| 123456789101112131415161718192021222324252627282930313233343536373839404142434445464748495051525354555657585960616263646566676869707172737475767778798081828384858687888990919293949596979899100101102103104105106107108109110111112113114115116117118119120121122123124125126127128129130131132133134135136137138139140141142143144145146147148149150151152153154155156 |
- .. SPDX-License-Identifier: GPL-2.0
- =====================
- Multipath TCP (MPTCP)
- =====================
- Introduction
- ============
- Multipath TCP or MPTCP is an extension to the standard TCP and is described in
- `RFC 8684 (MPTCPv1) <https://www.rfc-editor.org/rfc/rfc8684.html>`_. It allows a
- device to make use of multiple interfaces at once to send and receive TCP
- packets over a single MPTCP connection. MPTCP can aggregate the bandwidth of
- multiple interfaces or prefer the one with the lowest latency. It also allows a
- fail-over if one path is down, and the traffic is seamlessly reinjected on other
- paths.
- For more details about Multipath TCP in the Linux kernel, please see the
- official website: `mptcp.dev <https://www.mptcp.dev>`_.
- Use cases
- =========
- Thanks to MPTCP, being able to use multiple paths in parallel or simultaneously
- brings new use-cases, compared to TCP:
- - Seamless handovers: switching from one path to another while preserving
- established connections, e.g. to be used in mobility use-cases, like on
- smartphones.
- - Best network selection: using the "best" available path depending on some
- conditions, e.g. latency, losses, cost, bandwidth, etc.
- - Network aggregation: using multiple paths at the same time to have a higher
- throughput, e.g. to combine fixed and mobile networks to send files faster.
- Concepts
- ========
- Technically, when a new socket is created with the ``IPPROTO_MPTCP`` protocol
- (Linux-specific), a *subflow* (or *path*) is created. This *subflow* consists of
- a regular TCP connection that is used to transmit data through one interface.
- Additional *subflows* can be negotiated later between the hosts. For the remote
- host to be able to detect the use of MPTCP, a new field is added to the TCP
- *option* field of the underlying TCP *subflow*. This field contains, amongst
- other things, a ``MP_CAPABLE`` option that tells the other host to use MPTCP if
- it is supported. If the remote host or any middlebox in between does not support
- it, the returned ``SYN+ACK`` packet will not contain MPTCP options in the TCP
- *option* field. In that case, the connection will be "downgraded" to plain TCP,
- and it will continue with a single path.

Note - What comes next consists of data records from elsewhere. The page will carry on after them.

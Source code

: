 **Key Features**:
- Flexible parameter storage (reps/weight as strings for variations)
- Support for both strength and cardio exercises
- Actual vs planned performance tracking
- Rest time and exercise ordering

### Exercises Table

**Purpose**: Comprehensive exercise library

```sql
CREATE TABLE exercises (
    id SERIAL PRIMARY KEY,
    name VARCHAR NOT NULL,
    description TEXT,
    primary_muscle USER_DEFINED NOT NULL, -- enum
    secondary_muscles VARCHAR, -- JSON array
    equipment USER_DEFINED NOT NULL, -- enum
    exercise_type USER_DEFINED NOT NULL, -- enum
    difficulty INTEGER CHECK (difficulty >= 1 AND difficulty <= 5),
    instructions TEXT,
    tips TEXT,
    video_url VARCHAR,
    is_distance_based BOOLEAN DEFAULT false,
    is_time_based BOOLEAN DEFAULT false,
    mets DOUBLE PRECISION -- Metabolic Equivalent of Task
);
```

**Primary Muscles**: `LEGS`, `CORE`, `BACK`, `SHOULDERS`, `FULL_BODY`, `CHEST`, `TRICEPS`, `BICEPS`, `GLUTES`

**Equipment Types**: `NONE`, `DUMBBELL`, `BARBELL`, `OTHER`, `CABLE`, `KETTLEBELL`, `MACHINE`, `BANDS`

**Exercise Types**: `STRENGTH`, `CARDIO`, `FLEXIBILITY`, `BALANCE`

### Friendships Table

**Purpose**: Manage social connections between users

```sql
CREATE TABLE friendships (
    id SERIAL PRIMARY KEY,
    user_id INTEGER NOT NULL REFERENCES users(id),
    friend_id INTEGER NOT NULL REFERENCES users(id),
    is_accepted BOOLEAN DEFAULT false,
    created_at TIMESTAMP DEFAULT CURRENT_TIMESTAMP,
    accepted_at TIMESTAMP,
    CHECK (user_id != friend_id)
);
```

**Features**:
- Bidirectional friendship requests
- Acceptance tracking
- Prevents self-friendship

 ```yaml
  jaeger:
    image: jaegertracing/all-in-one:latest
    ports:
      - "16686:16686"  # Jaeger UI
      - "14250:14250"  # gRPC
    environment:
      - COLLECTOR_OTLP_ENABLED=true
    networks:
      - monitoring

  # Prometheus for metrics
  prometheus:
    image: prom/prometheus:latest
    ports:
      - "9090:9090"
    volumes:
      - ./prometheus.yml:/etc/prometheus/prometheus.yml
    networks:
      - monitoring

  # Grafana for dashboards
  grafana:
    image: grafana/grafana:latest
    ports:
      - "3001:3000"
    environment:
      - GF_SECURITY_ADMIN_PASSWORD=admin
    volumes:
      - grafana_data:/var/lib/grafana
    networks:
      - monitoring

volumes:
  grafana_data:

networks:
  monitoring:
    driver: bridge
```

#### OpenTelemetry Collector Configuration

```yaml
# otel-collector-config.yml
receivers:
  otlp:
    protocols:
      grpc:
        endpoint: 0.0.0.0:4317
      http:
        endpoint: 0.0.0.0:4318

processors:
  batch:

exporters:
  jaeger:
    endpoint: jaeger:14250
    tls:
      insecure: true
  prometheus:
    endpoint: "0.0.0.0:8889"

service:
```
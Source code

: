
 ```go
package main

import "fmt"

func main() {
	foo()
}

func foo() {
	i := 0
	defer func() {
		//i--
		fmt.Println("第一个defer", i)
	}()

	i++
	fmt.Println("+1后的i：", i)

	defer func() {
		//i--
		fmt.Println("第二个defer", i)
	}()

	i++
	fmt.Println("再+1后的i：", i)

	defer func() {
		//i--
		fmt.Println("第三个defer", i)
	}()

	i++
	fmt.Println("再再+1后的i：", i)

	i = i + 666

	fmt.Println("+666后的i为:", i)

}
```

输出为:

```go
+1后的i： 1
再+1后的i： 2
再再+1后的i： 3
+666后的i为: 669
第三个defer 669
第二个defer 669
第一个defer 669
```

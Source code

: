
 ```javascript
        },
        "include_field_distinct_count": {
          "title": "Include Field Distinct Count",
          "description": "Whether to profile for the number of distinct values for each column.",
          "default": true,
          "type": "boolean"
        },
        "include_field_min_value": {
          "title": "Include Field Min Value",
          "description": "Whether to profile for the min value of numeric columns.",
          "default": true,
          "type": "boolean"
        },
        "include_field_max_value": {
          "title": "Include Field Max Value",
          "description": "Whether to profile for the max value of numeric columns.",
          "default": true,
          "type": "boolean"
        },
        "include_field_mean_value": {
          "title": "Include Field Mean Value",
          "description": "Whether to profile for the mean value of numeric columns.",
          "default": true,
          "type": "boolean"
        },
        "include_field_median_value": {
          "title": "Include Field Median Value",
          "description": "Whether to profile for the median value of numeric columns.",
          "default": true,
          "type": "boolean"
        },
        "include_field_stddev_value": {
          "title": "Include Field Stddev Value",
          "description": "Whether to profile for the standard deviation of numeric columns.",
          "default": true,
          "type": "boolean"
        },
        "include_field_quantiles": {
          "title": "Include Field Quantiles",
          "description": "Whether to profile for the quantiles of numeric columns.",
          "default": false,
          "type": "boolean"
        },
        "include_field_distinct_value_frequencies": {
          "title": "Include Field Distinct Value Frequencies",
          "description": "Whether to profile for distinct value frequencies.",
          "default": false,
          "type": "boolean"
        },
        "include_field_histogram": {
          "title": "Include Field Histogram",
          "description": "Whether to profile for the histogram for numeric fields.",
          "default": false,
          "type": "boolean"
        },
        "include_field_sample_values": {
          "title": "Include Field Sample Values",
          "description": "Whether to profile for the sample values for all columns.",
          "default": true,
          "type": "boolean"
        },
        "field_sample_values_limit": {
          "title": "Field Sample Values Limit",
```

- This behavior is made possible by two internal components: the path manager, and
- the packet scheduler.
- Path Manager
- ------------
- The Path Manager is in charge of *subflows*, from creation to deletion, and also
- address announcements. Typically, it is the client side that initiates subflows,
- and the server side that announces additional addresses via the ``ADD_ADDR`` and
- ``REMOVE_ADDR`` options.
- Path managers are controlled by the ``net.mptcp.path_manager`` sysctl knob --
- see mptcp-sysctl.rst. There are two types: the in-kernel one (``kernel``) where
- the same rules are applied for all the connections (see: ``ip mptcp``) ; and the
- userspace one (``userspace``), controlled by a userspace daemon (i.e. `mptcpd
- <https://mptcpd.mptcp.dev/>`_) where different rules can be applied for each
- connection. The path managers can be controlled via a Netlink API; see
- ../netlink/specs/mptcp_pm.rst.
- To be able to use multiple IP addresses on a host to create multiple *subflows*
- (paths), the default in-kernel MPTCP path-manager needs to know which IP
- addresses can be used. This can be configured with ``ip mptcp endpoint`` for
- example.
- Packet Scheduler
- ----------------
- The Packet Scheduler is in charge of selecting which available *subflow(s)* to
- use to send the next data packet. It can decide to maximize the use of the
- available bandwidth, only to pick the path with the lower latency, or any other
- policy depending on the configuration.
- Packet schedulers are controlled by the ``net.mptcp.scheduler`` sysctl knob --
- see mptcp-sysctl.rst.
- Sockets API
- ===========
- Creating MPTCP sockets
- ----------------------
- On Linux, MPTCP can be used by selecting MPTCP instead of TCP when creating the
- ``socket``:
- .. code-block:: C
- int sd = socket(AF_INET(6), SOCK_STREAM, IPPROTO_MPTCP);
- Note that ``IPPROTO_MPTCP`` is defined as ``262``.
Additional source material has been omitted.